For all answer the other murmured: “ Si , but I wonder if it would have been the same. Signore, isn’t it strange that we should have been drawn together from the first moment you put foot in Genoa?”

“It is,” said Cosmo, with an emphasis that encouraged the other to continue, but with a less assured voice.

“Some people of old believed that stars have something to do with meetings and partings by their disposition, and that some, if not all men, have each a star allotted to them.”

“Perhaps,” said Cosmo in the same subdued voice. “But I believe there is a man greater than you or I who believes he has a star of his own.”

“Napoleon, perhaps?”

“So I have heard,” said Cosmo, and thought: “Here he is, whenever two men meet he is a third, one can’t get rid of him.”

“I wonder where it is,” said Attilio, as if to himself, looking up at the sky. “Or yours, or mine,” he added in a still lower tone. “They must be pretty close together.”

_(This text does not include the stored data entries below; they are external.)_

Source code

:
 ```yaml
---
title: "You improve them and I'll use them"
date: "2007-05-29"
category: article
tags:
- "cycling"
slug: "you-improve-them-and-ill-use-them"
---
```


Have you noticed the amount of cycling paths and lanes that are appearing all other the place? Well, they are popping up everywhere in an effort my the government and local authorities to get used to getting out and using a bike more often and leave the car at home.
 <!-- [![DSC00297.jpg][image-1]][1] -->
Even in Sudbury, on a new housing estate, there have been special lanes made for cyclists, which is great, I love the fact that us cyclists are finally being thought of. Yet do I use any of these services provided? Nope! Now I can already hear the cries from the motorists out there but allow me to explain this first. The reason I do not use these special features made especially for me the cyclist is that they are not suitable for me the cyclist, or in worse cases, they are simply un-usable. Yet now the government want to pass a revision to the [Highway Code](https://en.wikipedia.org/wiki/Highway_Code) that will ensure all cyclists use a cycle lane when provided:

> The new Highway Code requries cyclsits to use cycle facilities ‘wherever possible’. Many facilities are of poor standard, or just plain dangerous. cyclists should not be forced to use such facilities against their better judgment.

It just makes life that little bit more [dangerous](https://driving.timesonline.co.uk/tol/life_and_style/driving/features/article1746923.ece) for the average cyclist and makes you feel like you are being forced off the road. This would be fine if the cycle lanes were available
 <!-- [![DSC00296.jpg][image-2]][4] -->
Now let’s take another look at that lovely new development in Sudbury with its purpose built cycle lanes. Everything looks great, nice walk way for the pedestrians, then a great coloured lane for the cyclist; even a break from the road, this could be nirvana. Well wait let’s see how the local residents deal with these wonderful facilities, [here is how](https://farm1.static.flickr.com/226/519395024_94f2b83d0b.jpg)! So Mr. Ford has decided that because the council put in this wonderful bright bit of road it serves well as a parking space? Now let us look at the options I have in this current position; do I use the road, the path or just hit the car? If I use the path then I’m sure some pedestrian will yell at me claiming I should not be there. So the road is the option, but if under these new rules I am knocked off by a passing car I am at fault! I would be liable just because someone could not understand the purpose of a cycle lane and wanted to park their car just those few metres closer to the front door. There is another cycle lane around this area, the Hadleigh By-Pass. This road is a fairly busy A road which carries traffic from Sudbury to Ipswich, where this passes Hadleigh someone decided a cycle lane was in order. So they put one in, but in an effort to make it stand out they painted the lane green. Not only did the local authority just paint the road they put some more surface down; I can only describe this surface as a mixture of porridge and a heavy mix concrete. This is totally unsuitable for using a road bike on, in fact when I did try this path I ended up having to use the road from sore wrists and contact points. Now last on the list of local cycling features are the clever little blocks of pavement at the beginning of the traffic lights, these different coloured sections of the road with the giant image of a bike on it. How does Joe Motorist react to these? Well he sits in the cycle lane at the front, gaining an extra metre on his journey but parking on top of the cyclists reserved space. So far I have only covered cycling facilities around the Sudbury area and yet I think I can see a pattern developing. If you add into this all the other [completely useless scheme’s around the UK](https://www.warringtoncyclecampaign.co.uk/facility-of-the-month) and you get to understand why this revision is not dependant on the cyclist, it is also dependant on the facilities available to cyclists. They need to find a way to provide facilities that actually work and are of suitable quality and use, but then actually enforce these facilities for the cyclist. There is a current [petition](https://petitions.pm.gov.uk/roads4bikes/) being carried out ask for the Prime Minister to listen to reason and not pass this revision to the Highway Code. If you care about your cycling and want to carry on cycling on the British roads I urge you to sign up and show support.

Cosmo humoured the superstitious strain absently, for he felt a secret sympathy for that man. “Yes, it looks as if yours and mine had been fated to draw together.”

“No, I mean all three together.”

“Do you? Then you must know more than I do. Though, indeed, as a matter of fact he is not very far from us where we sit. But don’t you think, my friend, that there are men, and women, too, whose stars mark them for loneliness no man can approach?”

“You mean because they are great?”

“Because they are incomparable,” said Cosmo after a short pause, in which Attilio seemed to ponder.—“I like what you said,” Attilio was heard at last. “Their stars may be lonely. Look how still they are. But men are more like ships that come suddenly upon each other without a warning. And yet they, too, are guided by the stars. I can’t get over the wonder of our meeting to–night.”

“If you hadn’t been so long in saying good–bye, we wouldn’t have met,” said Cosmo, looking at the two men dozing on the thwarts, the whisperers of the tower. They were not at all like what he had imagined them to be.

Attilio gazed at his Englishman for a time closely. He seemed to see a smile on Cosmo’s lips. Wonder at his omniscience prevented him from making a reply. He preferred not to ask, and yet he was incapable of forming a guess, for there are certain kinds of obviousness that escape speculation.

“You may be right,” he said. “It’s the first time in my life that I found it hard to say good–bye. I begin to believe,” he went on murmuring, “that there are people it would be better for one not to know. There are women … ”

“Yes,” said Cosmo very low, and as if unconscious of what he was saying. “I have seen your faces very close together.”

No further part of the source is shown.